But if this is a necessary preliminary on ordinary occasions, much more is it necessary when the contemplated expedition has for its object sporting, and the northern wildernesses for its contemplated locality. In addition to the cares of ordinary travel, there are now tents, blankets, cloaks, guns, rifles, to be thought of; rods, reels, gaffs, lines, to be overhauled and repaired; material-books to be replenished, and the commissariat department to be adequately looked to. Deep and anxious, yet not without their pleasures, are the responsibilities which rest on the shoulders of him who undertakes the conduct of such an expedition as this.
Such were the thoughts that crossed the mind of the Parson, as—business in his musing eye, care on his frowning brow, and determination in his compressed lip—he stood under the archway of the Golden Cross; his hands mechanically feeling for the pockets of his fishing-jacket, which had been exchanged for a clerical frock-coat more befitting the locality, and his mouth pursing itself up for his habitual whistle, which, had he indulged in it where he then stood, might have been considered neither appropriate nor decorous.

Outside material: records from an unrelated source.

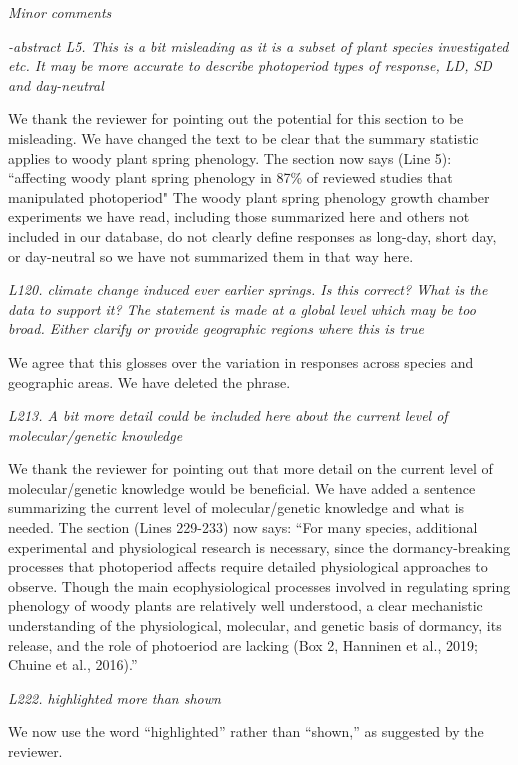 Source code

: \documentclass{article}
\begin{document}
\par \emph{Minor comments}
\par \emph{-abstract L5. This is a bit misleading as it is a subset of plant species investigated etc. It may be more accurate to describe photoperiod types of response, LD, SD and day-neutral}

\par We thank the reviewer for pointing out the potential for this section to be misleading. We have changed the text to be clear that the summary statistic applies to woody plant spring phenology. The section now says (Line 5): 
``affecting woody plant spring phenology in 87\% of reviewed studies that manipulated photoperiod"
The woody plant spring phenology growth chamber experiments we have read, including those summarized here and others not included in our database, do not clearly define responses as long-day, short day, or day-neutral so we have not summarized them in that way here. 
\par \emph{L120. climate change induced ever earlier springs. Is this correct? What is the data to support it? The statement is made at a global level which may be too broad. Either clarify or provide geographic regions where this is true}
\par We agree that this glosses over the variation in responses across species and geographic areas. We have deleted the phrase. 

\par \emph{L213. A bit more detail could be included here about the current level of molecular/genetic knowledge}
\par We thank the reviewer for pointing out that more detail on the current level of molecular/genetic knowledge would be beneficial. We have added a sentence summarizing the current level of molecular/genetic knowledge and what is needed. The section (Lines 229-233) now says:
``For many species, additional experimental and physiological research is necessary, since the dormancy-breaking processes that photoperiod affects require detailed physiological approaches to observe. Though the main ecophysiological processes involved in regulating spring phenology of woody plants are relatively well understood, a clear mechanistic understanding of the physiological, molecular, and genetic basis of dormancy, its release, and the role of photoeriod are lacking  (Box 2, Hanninen et al., 2019; Chuine et al., 2016).''

\par \emph{L222. highlighted more than shown}
\par We now use the word ``highlighted'' rather than ``shown,'' as suggested by the reviewer.
\end{document}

“Don’t you think this list rather a long one,” said the Captain, who had now joined him from the interior of the hotel, holding in his hand a pretty closely-written sheet of foolscap. “These are all very good things, and very useful things no doubt, but how are we to stow them, and how are we to carry them? Yours is anything but light marching order.”
“Why should it be?”
“My principle is, that no traveller can be too lightly equipped.”
“And a very good principle, too,” said the Parson. “Heavy and useless incumbrances are the invariable attributes of travelling Englishmen. You may know them by their endless train of household goods, as you would know a snail by its shell.”

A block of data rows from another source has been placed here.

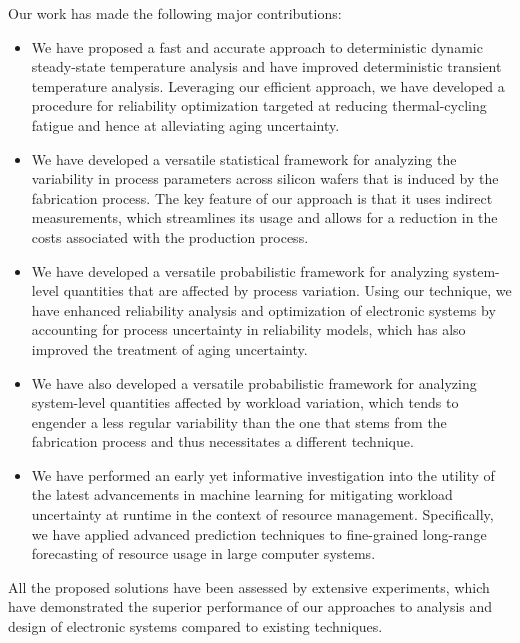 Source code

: Our work has made the following major contributions:

\begin{itemize}

\item
We have proposed a fast and accurate approach to deterministic dynamic
steady-state temperature analysis and have improved deterministic transient
temperature analysis. Leveraging our efficient approach, we have developed a
procedure for reliability optimization targeted at reducing thermal-cycling
fatigue and hence at alleviating aging uncertainty.

\item
We have developed a versatile statistical framework for analyzing the
variability in process parameters across silicon wafers that is induced by the
fabrication process. The key feature of our approach is that it uses indirect
measurements, which streamlines its usage and allows for a reduction in the
costs associated with the production process.

\item
We have developed a versatile probabilistic framework for analyzing system-level
quantities that are affected by process variation. Using our technique, we have
enhanced reliability analysis and optimization of electronic systems by
accounting for process uncertainty in reliability models, which has also
improved the treatment of aging uncertainty.

\item
We have also developed a versatile probabilistic framework for analyzing
system-level quantities affected by workload variation, which tends to engender
a less regular variability than the one that stems from the fabrication process
and thus necessitates a different technique.

\item
We have performed an early yet informative investigation into the utility of the
latest advancements in machine learning for mitigating workload uncertainty at
runtime in the context of resource management. Specifically, we have applied
advanced prediction techniques to fine-grained long-range forecasting of
resource usage in large computer systems.

\end{itemize}

All the proposed solutions have been assessed by extensive experiments, which
have demonstrated the superior performance of our approaches to analysis and
design of electronic systems compared to existing techniques.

“I believe,” said the Captain, “that foreign rail-roads are regulated precisely so as to tax us English tourists. Travel on whatever line you please in England, except that grasping Brighton and South Coast, and you may take just exactly what luggage you like; while abroad, the fare is so low and the charge for luggage so high, that an Englishman generally pays double; while the Frenchman, whose three spare collars and bottle of hair-oil are in his pocket; and the German, whose great tobacco-bag and little reticule of necessaries are so constructed as to fit the allowance, are permitted to go free.”
“Upon my word, I do not object to the tax; it is a tax upon folly. What can be so absurd as such a miscellaneous collection as Englishmen generally carry with them? What can a traveller want beyond a dry suit of clothes and half-a-dozen shirts and stockings?”
“There is a slight incongruity between your words and your actions,” said the Captain, holding up the list.
“Tush! put that paper into your pocket, and tell me what we are going to do. When I went on my reconnoitring expedition to Norway last year, my fourteen-foot rod, my fly-book, and a change of clothes constituted all the cares of my life; and I contend, as you do, that no traveller whose object is information has any business with more. But we are going now more in the character of settlers: we are not going to explore, but to enjoy that which has been explored for us. Why should we not, therefore, take whatever may make life enjoyable?”